Looking deep inside a mine with virtual-reality software

In the late 1990s, a visualization revolution began radically reconfiguring how many professionals did their jobs. Architects, car designers, and oil and gas engineers all started turning to three-dimensional computer representations to help them better understand what they were creating or exploring.

But not hardrock mine engineers and mine owners. No, they still sketched out in two-dimensional blueprint format where they were going to sink shafts to mine the ore. If they wanted to more visually express a mine's complex underground architecture, they often coloured in sections with well-sharpened Faber-Castell pencils.

Then Ontario visionaries arrived on the scene. "We looked at what was happening in computer simulations in the automobile and architecture and oil and gas industries and said to ourselves, 'Geez, that is what the mining industry needs,'" says Peter Kaiser, former president of MIRARCO.

And where has the non-profit corporation's original insightful "geez" taken it and the mining world today?

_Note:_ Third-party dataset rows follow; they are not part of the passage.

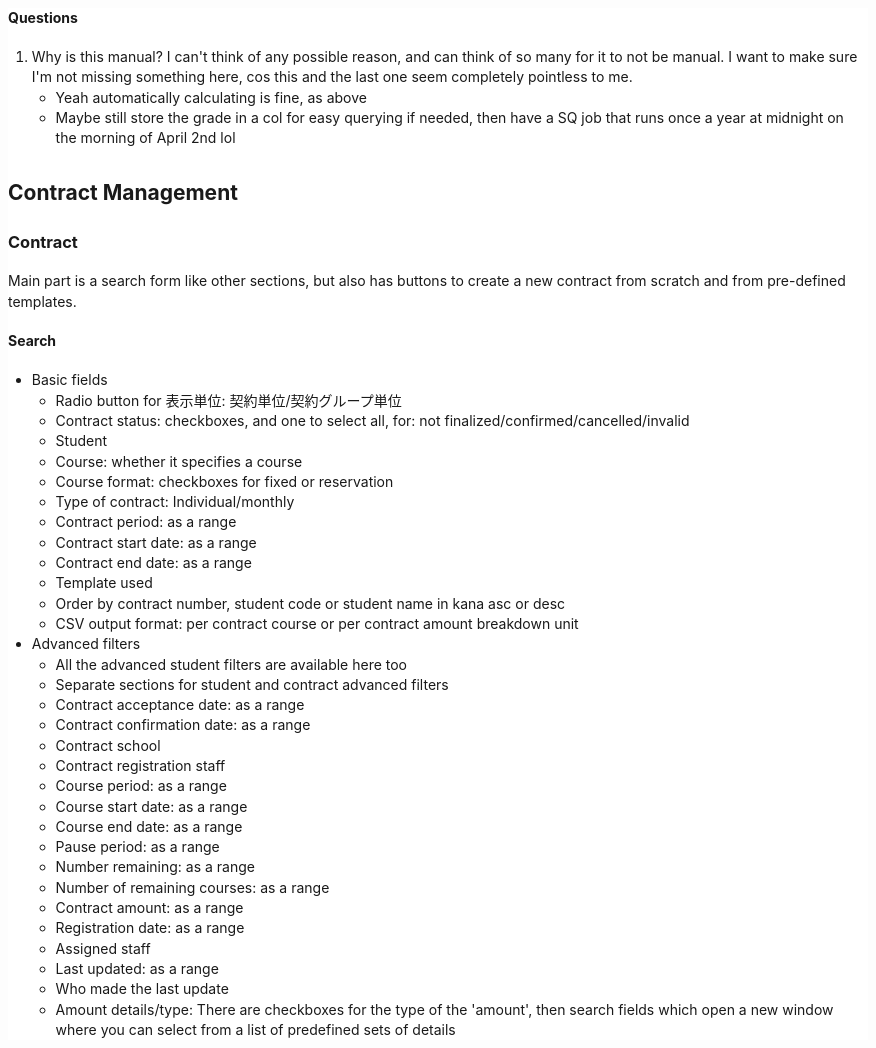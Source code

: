 #### Questions

1. Why is this manual? I can't think of any possible reason, and can think of so many for it to not be manual. I want to make sure I'm not missing something here, cos this and the last one seem completely pointless to me.
   - Yeah automatically calculating is fine, as above
   - Maybe still store the grade in a col for easy querying if needed, then have a SQ job that runs once a year at midnight on the morning of April 2nd lol

## Contract Management

### Contract

Main part is a search form like other sections, but also has buttons to create a new contract from scratch and from pre-defined templates.

#### Search

- Basic fields
  - Radio button for 表示単位: 契約単位/契約グループ単位
  - Contract status: checkboxes, and one to select all, for: not finalized/confirmed/cancelled/invalid
  - Student
  - Course: whether it specifies a course
  - Course format: checkboxes for fixed or reservation
  - Type of contract: Individual/monthly
  - Contract period: as a range
  - Contract start date: as a range
  - Contract end date: as a range
  - Template used
  - Order by contract number, student code or student name in kana asc or desc
  - CSV output format: per contract course or per contract amount breakdown unit
- Advanced filters
  - All the advanced student filters are available here too
  - Separate sections for student and contract advanced filters
  - Contract acceptance date: as a range
  - Contract confirmation date: as a range
  - Contract school
  - Contract registration staff
  - Course period: as a range
  - Course start date: as a range
  - Course end date: as a range
  - Pause period: as a range
  - Number remaining: as a range
  - Number of remaining courses: as a range
  - Contract amount: as a range
  - Registration date: as a range
  - Assigned staff
  - Last updated: as a range
  - Who made the last update
  - Amount details/type: There are checkboxes for the type of the 'amount', then search fields which open a new window where you can select from a list of predefined sets of details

To begin with, the organization has become an acknowledged world leader in creating software tools that allow mines and ore bodies to be depicted in virtual-reality 3-D representations. For anyone unfamiliar with it, VR is the immersive advanced technology video game manufacturers use to make players' bodies feel as if they are not so much playing a game as playing in a game.

Today, various mines in Canada, the U.S., Australia and, more recently, China use MIRARCO-developed technology to help answer questions as to how various changes in the mine might affect the mine's operation as a whole. Something as simple as deciding where a shaft should go turns into complexity incarnate as access, cost and stability issues must all be juggled at once.

VR's interactive nature gives mine owners and operators what might be called a "body feel" for the difficulties and various ways of resolving them. It is a process that Kaiser has poetically characterized as: Dream it; see it; solve it.

MIRARCO has also collaborated with small exploration and mining companies trying to attract the interest of investors. The MIRARCO displays, which are viewed through 3-D glasses, not only graphically represent ore bodies to be developed but give investors another "body feel" for how these deposits will be mined.

But probably its most innovative contributions have been in what Andrew Dasys, MIRARCO's vice-president, calls "the 5-D approach." This models how the mine is affected over time (the fourth D) by some other complex, constantly changing element (the fifth D).

Perhaps the most dramatic fifth D today is how ore prices can alter the course of mining. "Cost factors don't change in civil engineering applications, but mining constantly has to consider the fluctuating commodities markets. When gold is $270 an ounce, a lot of properties aren't worth mining; but when it hits $900, they become profitable," says Dasys.

MIRARCO has come up with a variety of visualization methods to let companies see how changing prices could reconfigure what gets mined and, equally important, when it gets mined. Kaiser points out that in the past mines operated on the principle that getting something out of the ground quickly and cheaply was mining's fundamental business plan.

"When ore prices are high, slower and more expensive mining may be ultimately more profitable," says Kaiser.

But there is an interesting political context for MIRARCO's success. Kaiser points out that federal government funding for mining research was slashed in the 1990s. In an era when computer-based technology was turning a pick-and-shovel industry into a high-tech one, the Province's response - one that consecutive governments all agreed on - was, says Kaiser, "We are not going to fall behind in this critical area. If the federal government won't, then we will invest in mining research."

With MIRARCO's success, that decision seems today less like another "geez" and more like an enormous "whew."